Lundi 30 décembre 2019
2 min

La grève à l'Opéra de Paris

Antoine Pecqueur revient sur la grève en cours à l’Opéra de Paris où les danseurs, mais aussi les musiciens de l’Orchestre et les techniciens s’opposent à l’actuelle réforme des retraites.

La grève à l'Opéra de Paris
La grève à l'Opéra de Paris, © Maxppp / olivier corsan - PHOTOPQR/LE PARISIEN

Comment les négociations avancent-elles précisément ?

En ce début de semaine, elles sont au point mort.
Pour rappel, mardi dernier, le ballet et l’Orchestre de l’Opéra ont joué un extrait du Lac des cygnes de Tchaïkovski sur le parvis du Palais Garnier. Avec derrière eux une banderole : la culture en danger.
Ces artistes s’opposent à la fin du régime spécial de retraites pour l’Opéra de Paris, qui permet aujourd’hui par exemple à un danseur de partir à 42 ans ou à un musicien à 60 ans. Ces images de danseurs qui font la grève en tutu ont été diffusées dans le monde entier, et ont été plutôt désastreuse pour la communication du gouvernement.
Laurent Pietraszewski, le nouveau secrétaire d’Etat aux retraites, et Franck Riester, le ministre de la Culture, ont donc ensuite un peu revu leur copie, en proposant aux danseurs de l’Opéra "la clause du grand père". C’est-à-dire que la réforme ne s’appliquerait que pour les danseurs recrutés à partir de 2022.
Une proposition massivement rejetée par les danseurs. Pour deux raisons principales : ils ne veulent pas être, selon leur propre expression, "la génération qui va sacrifier les suivantes", et surtout ils sont solidaires des autres corps de métier de l’Opéra. Car sur ce sujet, comme pour d’autres professions, l’Etat entend donner des avantages à certains mais pas à d’autres. A l’Opéra, l’ensemble des métiers fait bloc pour défendre son régime spécifique.

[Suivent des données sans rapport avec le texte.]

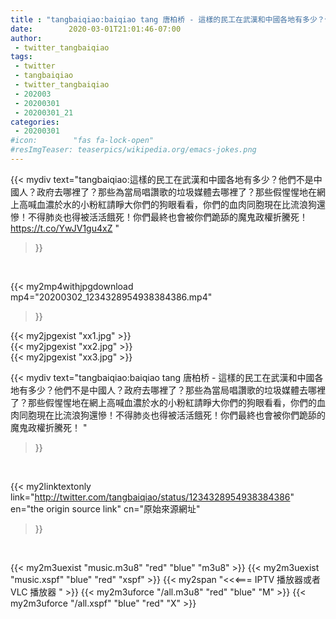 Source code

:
```yaml
---
title : "tangbaiqiao:baiqiao tang 唐柏桥 - 這樣的民工在武漢和中國各地有多少？他們不是中國人？政府去哪裡了？那些為當局唱讚歌的垃圾媒體去哪裡了？那些假惺惺地在網上高喊血濃於水的小粉紅請睜大你們的狗眼看看，你們的血肉同胞現在比流浪狗還慘！不得肺炎也得被活活餓死！你們最終也會被你們跪舔的魔鬼政權折騰死！ "
date:        2020-03-01T21:01:46-07:00
author:
 - twitter_tangbaiqiao
tags:
 - twitter
 - tangbaiqiao
 - twitter_tangbaiqiao
 - 202003
 - 20200301
 - 20200301_21
categories:
 - 20200301
#icon:        "fas fa-lock-open"
#resImgTeaser: teaserpics/wikipedia.org/emacs-jokes.png
---
```


{{< mydiv text="tangbaiqiao:這樣的民工在武漢和中國各地有多少？他們不是中國人？政府去哪裡了？那些為當局唱讚歌的垃圾媒體去哪裡了？那些假惺惺地在網上高喊血濃於水的小粉紅請睜大你們的狗眼看看，你們的血肉同胞現在比流浪狗還慘！不得肺炎也得被活活餓死！你們最終也會被你們跪舔的魔鬼政權折騰死！ https://t.co/YwJV1gu4xZ "
>}}
<br>


{{< my2mp4withjpgdownload mp4="20200302_1234328954938384386.mp4"
>}}

{{< my2jpgexist "xx1.jpg" >}}<br>
{{< my2jpgexist "xx2.jpg" >}}<br>
{{< my2jpgexist "xx3.jpg" >}}<br>



{{< mydiv text="tangbaiqiao:baiqiao tang 唐柏桥 - 這樣的民工在武漢和中國各地有多少？他們不是中國人？政府去哪裡了？那些為當局唱讚歌的垃圾媒體去哪裡了？那些假惺惺地在網上高喊血濃於水的小粉紅請睜大你們的狗眼看看，你們的血肉同胞現在比流浪狗還慘！不得肺炎也得被活活餓死！你們最終也會被你們跪舔的魔鬼政權折騰死！ "
>}}
<br>

{{< my2linktextonly link="http://twitter.com/tangbaiqiao/status/1234328954938384386"
en="the origin source link" cn="原始來源網址"
>}}


<br>

{{< my2m3uexist "music.m3u8" "red"  "blue" "m3u8" >}} {{< my2m3uexist "music.xspf" "blue" "red"  "xspf" >}} {{< my2span "<<<=== IPTV 播放器或者 VLC 播放器 " >}} {{< my2m3uforce "/all.m3u8" "red"  "blue" "M" >}} {{< my2m3uforce "/all.xspf" "blue" "red"  "X" >}}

Pourquoi faudrait-il un régime spécifique pour cette maison d’opéra plutôt que pour une autre institution ?

Il est intéressant Christophe de regarder par exemple le cas des musiciens de l’Orchestre. Leur rythme est de 4 à 6 représentations par semaine, un rythme donc différent de celui d’une phalange symphonique traditionnelle.
Dans des conditions loin d’être aisées : il suffit de passer quelques heures dans une fosse d’orchestre pour comprendre les troubles musculo-squelettique dont souffrent les musiciens, mais aussi leur problème d’audition tant le niveau sonore y est élevé. Dans la récente production du Roi Lear d’Aribert Reiman, des musiciens portaient des casques de chantier anti-bruit. Sans parler du fait de regarder des heures durant une partition dans le noir avec une petite lampe de pupitre. Il y a assurément une pénibilité : nombreux sont d’ailleurs les musiciens à être au bout d’une saison en arrêt et l’Opéra a même engagé à demeure un kiné.
Alors bien sûr, il y a eu des excès, notamment en ce qui concerne les primes pour jouer certains instruments. Il serait bien caricatural de voir en cette grève une mobilisation de nantis. Philippe Jordan, directeur musical de l’Opéra de Paris, a écrit à Franck Riester une lettre pour soutenir la mobilisation de ses musiciens, lettre restée selon nos informations sans réponse.
Quant aux danseurs, comment simplement imaginer qu’ils puissent continuer à se produire au même niveau jusqu’à un âge avancé ? Les techniciens mettent eux en avant leurs horaires décalés, devant démonter les spectacles le plus rapidement possible pour permettre l’alternance de productions.  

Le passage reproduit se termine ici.